# General question about girl and boy Maltese personalities



## Lois Bryan (Feb 2, 2014)

Hi everyone ...

I was wondering if I could get sort of an overview of opinions on a topic that I've been wondering about.

My soul-mate, Peachie, a female Maltese, died unexpectedly in August. Since then, I've been slowly coming back to normal ... and have, within the past couple of months, begun talking to some wonderful Maltese breeders about possibly finding a new pup to love.

Initially I had a preference for another female ... but in reading a lot of comments here and in talking to several really great breeders, and even my vet, I'm beginning to think that a little male might be just as loving as my Peachie was. 

So I am wondering what everyone's thoughts might be. I fully understand that each pup has his or her own personality, and that there's really no way of predicting how these little guys will be as adults. But I'm about convinced that a little male can be just as loving ... and thought it might be a good idea to get the opinions of those of you here, who would really be able to give me some first-hand insight.

Many thanks,

Lois Bryan


----------



## mdbflorida (Feb 28, 2013)

Hi, Lois and Welcome.

I think it depends on the dogs personality and I have had both. My preference is boys because I find them more snuggly and less independent . They snuggle with my husband too so it is not a gender thing. Either way, your heart will be full . Can't wait to see pictures when you get your bundle of joy.


----------



## Tanner's Mom (May 27, 2005)

Hey Lois, I have 3 male Malts and 1 female and right now I'm babysitting a little male. I find the boys to be very affectionate. My Kelsey follows me everywhere and wraps himself around my legs like a cat. Frankie wants to sleep pretty much on my face and that's fine unless he's smothering me! Tanner sleeps on my tummy and goes for bike rides. The one I'm babysitting, Maxx, is absolutely in love with DH--sits with him, sleeps by him, follows him around. Jamie, my little girl is sweet and affectionate, but not like the boys. Overall, I'd say it just depends on the dog. I love them all.


----------



## luvsmalts (Oct 21, 2008)

I love my little boy! If you enjoy dressing your dog up I would get a little girl, so many cute out fits.


----------



## pippersmom (May 21, 2012)

Pipper is a male and he follows me every where. When I am sitting on the couch he has to be either on my lap or as close to me as he can possibly get. When I go to the bathroom, he waits right outside the door. He is everything I always wanted in a dog.


----------



## mdbflorida (Feb 28, 2013)

luvsmalts said:


> I love my little boy! If you enjoy dressing your dog up I would get a little girl, so many cute out fits.

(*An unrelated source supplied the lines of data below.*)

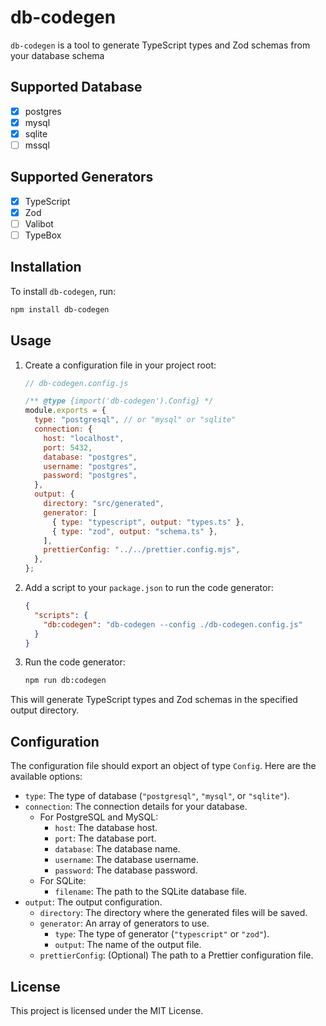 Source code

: # db-codegen

`db-codegen` is a tool to generate TypeScript types and Zod schemas from your database schema

## Supported Database

- [x] postgres
- [x] mysql
- [x] sqlite
- [ ] mssql

## Supported Generators

- [x] TypeScript
- [x] Zod
- [ ] Valibot
- [ ] TypeBox

## Installation

To install `db-codegen`, run:

```bash
npm install db-codegen
```

## Usage

1. Create a configuration file in your project root:

   ```js
   // db-codegen.config.js

   /** @type {import('db-codegen').Config} */
   module.exports = {
     type: "postgresql", // or "mysql" or "sqlite"
     connection: {
       host: "localhost",
       port: 5432,
       database: "postgres",
       username: "postgres",
       password: "postgres",
     },
     output: {
       directory: "src/generated",
       generator: [
         { type: "typescript", output: "types.ts" },
         { type: "zod", output: "schema.ts" },
       ],
       prettierConfig: "../../prettier.config.mjs",
     },
   };
   ```

2. Add a script to your `package.json` to run the code generator:

   ```json
   {
     "scripts": {
       "db:codegen": "db-codegen --config ./db-codegen.config.js"
     }
   }
   ```

3. Run the code generator:

   ```bash
   npm run db:codegen
   ```

This will generate TypeScript types and Zod schemas in the specified output directory.

## Configuration

The configuration file should export an object of type `Config`. Here are the available options:

- `type`: The type of database (`"postgresql"`, `"mysql"`, or `"sqlite"`).
- `connection`: The connection details for your database.
  - For PostgreSQL and MySQL:
    - `host`: The database host.
    - `port`: The database port.
    - `database`: The database name.
    - `username`: The database username.
    - `password`: The database password.
  - For SQLite:
    - `filename`: The path to the SQLite database file.
- `output`: The output configuration.
  - `directory`: The directory where the generated files will be saved.
  - `generator`: An array of generators to use.
    - `type`: The type of generator (`"typescript"` or `"zod"`).
    - `output`: The name of the output file.
  - `prettierConfig`: (Optional) The path to a Prettier configuration file.

## License

This project is licensed under the MIT License.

Who says you can't dress boys up, I do. Next time we go out on the boat they have sailor outfits I got them. :HistericalSmiley:


----------



## shellbeme (Mar 1, 2011)

My two boys are very loving. Tucker is in my arms as I type this. He is my shadow . Rocky is a very velcro dog who loves to cuddle and snuggle with anyone. Right now he is upstairs cuddling with my husband who is sleeping in. 

My only complaint about the boys is marking. It does not matter what age you get them neutered at. I had one done at 3 months and one at six months. They do not mark at home but when we visit relatives they have to wear a belly band. I am fairly sure, when we move next I am going to have to be on top of them about it too. 

You may not have any problems with it-but with a boy it's something I would be ready for.

Editing to add, I totally dress up my boys. I have a shirt ready for Easter for Tucker and plan on taking pictures and doing his topknot up.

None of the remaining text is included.